Saved data entries
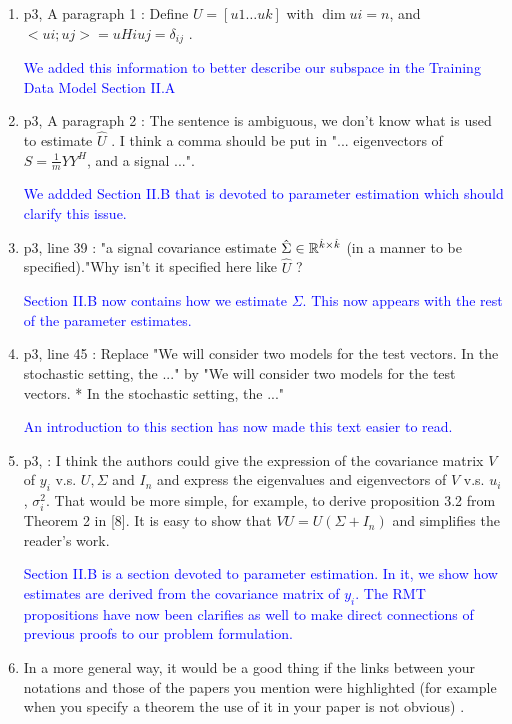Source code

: \documentclass[11pt]{article}
\begin{document}
\begin{enumerate}
\item p3, A paragraph 1 : Define $U = [u1\dots uk]$ with $\dim ui = n$, and $< ui; uj >= uH
i uj = \delta_{ij}$ .

\textcolor{blue}{We added this information to better describe our subspace in the Training Data Model Section II.A}

\item p3, A paragraph 2 : The sentence is ambiguous, we don't know what is used to estimate $\hat{U}$ . I think a
comma should be put in "... eigenvectors of $S=\frac{1}{m}YY^H$, and a signal ...".

\textcolor{blue}{We addded Section II.B that is devoted to parameter estimation which should clarify this issue.}

\item p3, line 39 : "a signal covariance estimate $\hat{\Sigma}\in\mathbb{R}^{\hat{k}\times\hat{k}}$ (in a manner to be specified)."Why isn't it specified
here like $\hat{U}$ ?

\textcolor{blue}{Section II.B now contains how we estimate $\Sigma$. This now appears with the rest of the parameter estimates.}

\item p3, line 45 : Replace "We will consider two models for the test vectors. In the stochastic setting, the ..."
by "We will consider two models for the test vectors.
* In the stochastic setting, the ..."

\textcolor{blue}{An introduction to this section has now made this text easier to read.}

\item p3, : I think the authors could give the expression of the covariance matrix $V$ of $y_i$ v.s. $U,\Sigma$ and $I_n$ and
express the eigenvalues and eigenvectors of $V$ v.s. $u_i$, $\sigma_i^2$. That would be more simple, for example, to derive
proposition 3.2 from Theorem 2 in [8]. It is easy to show that $V U = U(\Sigma + I_n)$ and simplifies the reader's
work.

\textcolor{blue}{Section II.B is a section devoted to parameter estimation. In it, we show how estimates are derived from the covariance matrix of $y_i$. The RMT propositions have now been clarifies as well to make direct connections of previous proofs to our problem formulation.}

\item In a more general way, it would be a good thing if the links between your notations and those of the
papers you mention were highlighted (for example when you specify a theorem the use of it in your paper is
not obvious) .


\end{enumerate}
\end{document}

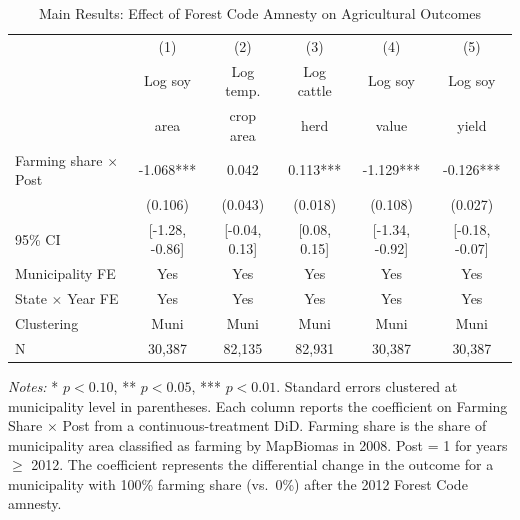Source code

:\begin{table}[H]
\centering
\caption{Main Results: Effect of Forest Code Amnesty on Agricultural Outcomes}
\begin{threeparttable}
\small
\begin{tabular}{lccccc}
\toprule
 & (1) & (2) & (3) & (4) & (5) \\
 & Log soy & Log temp. & Log cattle & Log soy & Log soy \\
 & area & crop area & herd & value & yield \\
\midrule
Farming share $\times$ Post & -1.068*** & 0.042 & 0.113*** & -1.129*** & -0.126*** \\
 & (0.106) & (0.043) & (0.018) & (0.108) & (0.027) \\
95\% CI & [-1.28, -0.86] & [-0.04, 0.13] & [0.08, 0.15] & [-1.34, -0.92] & [-0.18, -0.07] \\
\midrule
Municipality FE & Yes & Yes & Yes & Yes & Yes \\
State $\times$ Year FE & Yes & Yes & Yes & Yes & Yes \\
Clustering & Muni & Muni & Muni & Muni & Muni \\
N & 30,387 & 82,135 & 82,931 & 30,387 & 30,387 \\
\bottomrule
\end{tabular}
\begin{tablenotes}[flushleft]
\small
\item \textit{Notes:} * $p<0.10$, ** $p<0.05$, *** $p<0.01$. Standard errors clustered at municipality level in parentheses. Each column reports the coefficient on Farming Share $\times$ Post from a continuous-treatment DiD. Farming share is the share of municipality area classified as farming by MapBiomas in 2008. Post = 1 for years $\geq$ 2012. The coefficient represents the differential change in the outcome for a municipality with 100\% farming share (vs.~0\%) after the 2012 Forest Code amnesty.
\end{tablenotes}
\end{threeparttable}
\label{tab:main}
\end{table}
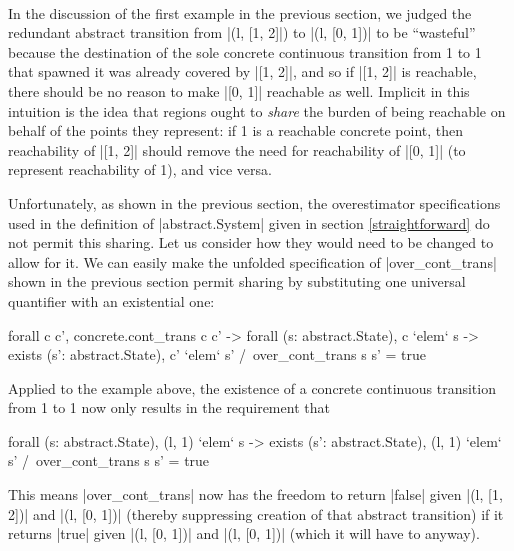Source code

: \documentclass[runningheads]{llncs}
\begin{document}

\

\noindent In the discussion of the first example in the previous section, we judged the redundant abstract transition from |(l, [1, 2]|) to |(l, [0, 1])| to be ``wasteful'' because the destination of the sole concrete continuous transition from 1 to 1 that spawned it was already covered by |[1, 2]|, and so if |[1, 2]| is reachable, there should be no reason to make |[0, 1]| reachable as well. Implicit in this intuition is the idea that regions ought to \emph{share} the burden of being reachable on behalf of the points they represent: if 1 is a reachable concrete point, then reachability of |[1, 2]| should remove the need for reachability of |[0, 1]| (to represent reachability of 1), and vice versa.

Unfortunately, as shown in the previous section, the overestimator specifications used in the definition of |abstract.System| given in section \ref{straightforward} do not permit this sharing. Let us consider how they would need to be changed to allow for it. We can easily make the unfolded specification of |over_cont_trans| shown in the previous section permit sharing by substituting one universal quantifier with an existential one:
\begin{code}
  forall c c', concrete.cont_trans c c' ->
  forall (s: abstract.State), c `elem` s ->
  exists (s': abstract.State), c' `elem` s' /\
    over_cont_trans s s' = true
\end{code}
Applied to the example above, the existence of a concrete continuous transition from 1 to 1 now only results in the requirement that
\begin{code}
  forall (s: abstract.State), (l, 1) `elem` s ->
  exists (s': abstract.State), (l, 1) `elem` s' /\
    over_cont_trans s s' = true
\end{code}
This means |over_cont_trans| now has the freedom to return |false| given |(l, [1, 2])| and |(l, [0, 1])| (thereby suppressing creation of that abstract transition) if it returns |true| given |(l, [0, 1])| and |(l, [0, 1])| (which it will have to anyway).
\end{document}
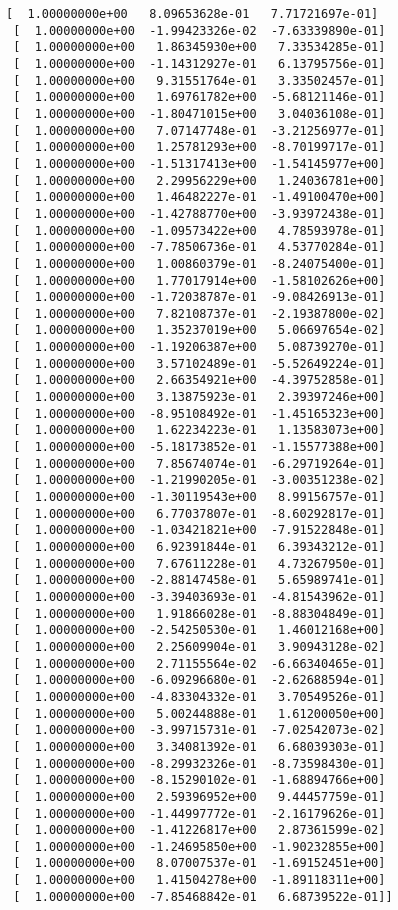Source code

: \documentclass[11pt]{article}
\begin{document}
\begin{Verbatim}[commandchars=\\\{\}]
 [  1.00000000e+00   8.09653628e-01   7.71721697e-01]
 [  1.00000000e+00  -1.99423326e-02  -7.63339890e-01]
 [  1.00000000e+00   1.86345930e+00   7.33534285e-01]
 [  1.00000000e+00  -1.14312927e-01   6.13795756e-01]
 [  1.00000000e+00   9.31551764e-01   3.33502457e-01]
 [  1.00000000e+00   1.69761782e+00  -5.68121146e-01]
 [  1.00000000e+00  -1.80471015e+00   3.04036108e-01]
 [  1.00000000e+00   7.07147748e-01  -3.21256977e-01]
 [  1.00000000e+00   1.25781293e+00  -8.70199717e-01]
 [  1.00000000e+00  -1.51317413e+00  -1.54145977e+00]
 [  1.00000000e+00   2.29956229e+00   1.24036781e+00]
 [  1.00000000e+00   1.46482227e-01  -1.49100470e+00]
 [  1.00000000e+00  -1.42788770e+00  -3.93972438e-01]
 [  1.00000000e+00  -1.09573422e+00   4.78593978e-01]
 [  1.00000000e+00  -7.78506736e-01   4.53770284e-01]
 [  1.00000000e+00   1.00860379e-01  -8.24075400e-01]
 [  1.00000000e+00   1.77017914e+00  -1.58102626e+00]
 [  1.00000000e+00  -1.72038787e-01  -9.08426913e-01]
 [  1.00000000e+00   7.82108737e-01  -2.19387800e-02]
 [  1.00000000e+00   1.35237019e+00   5.06697654e-02]
 [  1.00000000e+00  -1.19206387e+00   5.08739270e-01]
 [  1.00000000e+00   3.57102489e-01  -5.52649224e-01]
 [  1.00000000e+00   2.66354921e+00  -4.39752858e-01]
 [  1.00000000e+00   3.13875923e-01   2.39397246e+00]
 [  1.00000000e+00  -8.95108492e-01  -1.45165323e+00]
 [  1.00000000e+00   1.62234223e-01   1.13583073e+00]
 [  1.00000000e+00  -5.18173852e-01  -1.15577388e+00]
 [  1.00000000e+00   7.85674074e-01  -6.29719264e-01]
 [  1.00000000e+00  -1.21990205e-01  -3.00351238e-02]
 [  1.00000000e+00  -1.30119543e+00   8.99156757e-01]
 [  1.00000000e+00   6.77037807e-01  -8.60292817e-01]
 [  1.00000000e+00  -1.03421821e+00  -7.91522848e-01]
 [  1.00000000e+00   6.92391844e-01   6.39343212e-01]
 [  1.00000000e+00   7.67611228e-01   4.73267950e-01]
 [  1.00000000e+00  -2.88147458e-01   5.65989741e-01]
 [  1.00000000e+00  -3.39403693e-01  -4.81543962e-01]
 [  1.00000000e+00   1.91866028e-01  -8.88304849e-01]
 [  1.00000000e+00  -2.54250530e-01   1.46012168e+00]
 [  1.00000000e+00   2.25609904e-01   3.90943128e-02]
 [  1.00000000e+00   2.71155564e-02  -6.66340465e-01]
 [  1.00000000e+00  -6.09296680e-01  -2.62688594e-01]
 [  1.00000000e+00  -4.83304332e-01   3.70549526e-01]
 [  1.00000000e+00   5.00244888e-01   1.61200050e+00]
 [  1.00000000e+00  -3.99715731e-01  -7.02542073e-02]
 [  1.00000000e+00   3.34081392e-01   6.68039303e-01]
 [  1.00000000e+00  -8.29932326e-01  -8.73598430e-01]
 [  1.00000000e+00  -8.15290102e-01  -1.68894766e+00]
 [  1.00000000e+00   2.59396952e+00   9.44457759e-01]
 [  1.00000000e+00  -1.44997772e-01  -2.16179626e-01]
 [  1.00000000e+00  -1.41226817e+00   2.87361599e-02]
 [  1.00000000e+00  -1.24695850e+00  -1.90232855e+00]
 [  1.00000000e+00   8.07007537e-01  -1.69152451e+00]
 [  1.00000000e+00   1.41504278e+00  -1.89118311e+00]
 [  1.00000000e+00  -7.85468842e-01   6.68739522e-01]]

    \end{Verbatim}
\end{document}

● Problem statement
What is needed is a word-for-word copy of the lines from the start of the data to the line with "A paragraph 2", inclusive, with no pictures in it.

● Expected output
Source code

: \documentclass[11pt]{article}
\begin{document}
\begin{enumerate}
\item p3, A paragraph 1 : Define $U = [u1\dots uk]$ with $\dim ui = n$, and $< ui; uj >= uH
i uj = \delta_{ij}$ .

\textcolor{blue}{We added this information to better describe our subspace in the Training Data Model Section II.A}

\item p3, A paragraph 2 : The sentence is ambiguous, we don't know what is used to estimate $\hat{U}$ . I think a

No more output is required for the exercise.